This is the multi-page printable view of this section.
Click here to print.
Return to the regular view of this page.
Flattened tables
Highly normalized database design often uses a star or snowflake schema model, comprising multiple large fact tables and many smaller dimension tables.
Highly normalized database design often uses a star or snowflake schema model, comprising multiple large fact tables and many smaller dimension tables. Queries typically involve joins between a large fact table and multiple dimension tables. Depending on the number of tables and quantity of data that are joined, these queries can incur significant overhead.
To avoid this problem, some users create wide tables that combine all fact and dimension table columns that their queries require. These tables can dramatically speed up query execution. However, maintaining redundant sets of normalized and denormalized data has its own administrative costs.
Denormalized, or flattened, tables, can minimize these problems. Flattened tables can include columns that get their values by querying other tables. Operations on the source tables and flattened table are decoupled; changes in one are not automatically propagated to the other. This minimizes the overhead that is otherwise typical of denormalized tables.
A flattened table defines derived columns with one or both of the following column constraint clauses:
-
DEFAULT
query-expression
sets the column value when the column is created with CREATE TABLE
or ALTER TABLE...ADD COLUMN
.
-
SET USING
query-expression
sets the column value when the function
REFRESH_COLUMNS
is invoked.
In both cases, query-expression
must return only one row and column value, or none.

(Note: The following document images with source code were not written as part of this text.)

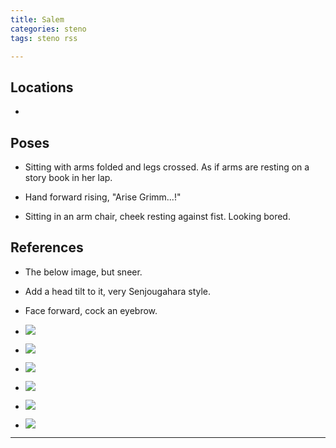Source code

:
 ```yaml
---
title: Salem 
categories: steno
tags: steno rss 

---
```


## Locations

- 


## Poses

* Sitting with arms folded and legs crossed. As if arms are resting on a story book in her lap.

* Hand forward rising, "Arise Grimm...!"

* Sitting in an arm chair, cheek resting against fist. Looking bored.

## References

- The below image, but sneer.

- Add a head tilt to it, very Senjougahara style.

- Face forward, cock an eyebrow. 

* ![](https://i.imgur.com/kNbzrwd.jpg)

* ![](https://i.imgur.com/HhTnJXu.png)

* ![](https://i.imgur.com/fzAuUdi.png)

* ![](https://i.imgur.com/BPKuAmk.png)

* ![](https://i.imgur.com/4E6oVm4.png)

* ![](https://i.imgur.com/4R4p9jQ.jpg)

---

If the query returns no rows, the column value is set to NULL.
Like other tables defined in Vertica, you can add and remove DEFAULT and SET USING columns from a flattened table at any time. Vertica enforces dependencies between a flattened table and the tables that it queries. For details, see Modifying SET USING and DEFAULT columns.
1 - Flattened table example
In the following example, columns orderFact.cust_name and orderFact.cust_gender are defined as SET USING and DEFAULT columns, respectively.
In the following example, columns orderFact.cust_name
and orderFact.cust_gender
are defined as SET USING and DEFAULT columns, respectively. Both columns obtain their values by querying table custDim
:
=> CREATE TABLE public.custDim(
cid int PRIMARY KEY NOT NULL,
name varchar(20),
age int,
gender varchar(1)
);
=> CREATE TABLE public.orderFact(
order_id int PRIMARY KEY NOT NULL,
order_date timestamp DEFAULT CURRENT_TIMESTAMP NOT NULL,
cid int REFERENCES public.custDim(cid),
cust_name varchar(20) SET USING (SELECT name FROM public.custDim WHERE (custDim.cid = orderFact.cid)),
cust_gender varchar(1) DEFAULT (SELECT gender FROM public.custDim WHERE (custDim.cid = orderFact.cid)),
amount numeric(12,2)
)
PARTITION BY order_date::DATE GROUP BY CALENDAR_HIERARCHY_DAY(order_date::DATE, 2, 2);
The following INSERT commands load data into both tables:
=> INSERT INTO custDim VALUES(1, 'Alice', 25, 'F');
=> INSERT INTO custDim VALUES(2, 'Boz', 30, 'M');
=> INSERT INTO custDim VALUES(3, 'Eva', 32, 'F');
=>
=> INSERT INTO orderFact (order_id, cid, amount) VALUES(100, 1, 15);
=> INSERT INTO orderFact (order_id, cid, amount) VALUES(200, 1, 1000);
=> INSERT INTO orderFact (order_id, cid, amount) VALUES(300, 2, -50);
=> INSERT INTO orderFact (order_id, cid, amount) VALUES(400, 3, 100);
=> INSERT INTO orderFact (order_id, cid, amount) VALUES(500, 2, 200);
=> COMMIT;
When you query the tables, Vertica returns the following result sets:
=> SELECT * FROM custDim;
cid | name | age | gender
-----+-------+-----+--------
1 | Alice | 25 | F
2 | Boz | 30 | M
3 | Eva | 32 | F
(3 rows)
=> SELECT order_id, order_date::date, cid, cust_name, cust_gender, amount FROM orderFact ORDER BY cid;
order_id | order_date | cid | cust_name | cust_gender | amount
----------+------------+-----+-----------+-------------+---------
100 | 2018-12-31 | 1 | | F | 15.00
200 | 2018-12-31 | 1 | | F | 1000.00
300 | 2018-12-31 | 2 | | M | -50.00
500 | 2018-12-31 | 2 | | M | 200.00
400 | 2018-12-31 | 3 | | F | 100.00
(5 rows)
Vertica automatically populates the DEFAULT column orderFact.cust_gender
, but the SET USING column orderFact.cust_name
remains NULL. You can automatically populate this column by calling the function REFRESH_COLUMNS on flattened table orderFact. This function invokes the SET USING query for column orderFact.cust_name
and populates the column from the result set:
=> SELECT REFRESH_COLUMNS('orderFact', 'cust_name', 'REBUILD');
REFRESH_COLUMNS
-------------------------------
refresh_columns completed
(1 row)
=> SELECT order_id, order_date::date, cid, cust_name, cust_gender, amount FROM orderFact ORDER BY cid;
order_id | order_date | cid | cust_name | cust_gender | amount
----------+------------+-----+-----------+-------------+---------
100 | 2018-12-31 | 1 | Alice | F | 15.00
200 | 2018-12-31 | 1 | Alice | F | 1000.00
300 | 2018-12-31 | 2 | Boz | M | -50.00
500 | 2018-12-31 | 2 | Boz | M | 200.00
400 | 2018-12-31 | 3 | Eva | F | 100.00
(5 rows)
2 - Creating flattened tables
A flattened table is typically a fact table where one or more columns query other tables for their values, through DEFAULT or SET USING constraints.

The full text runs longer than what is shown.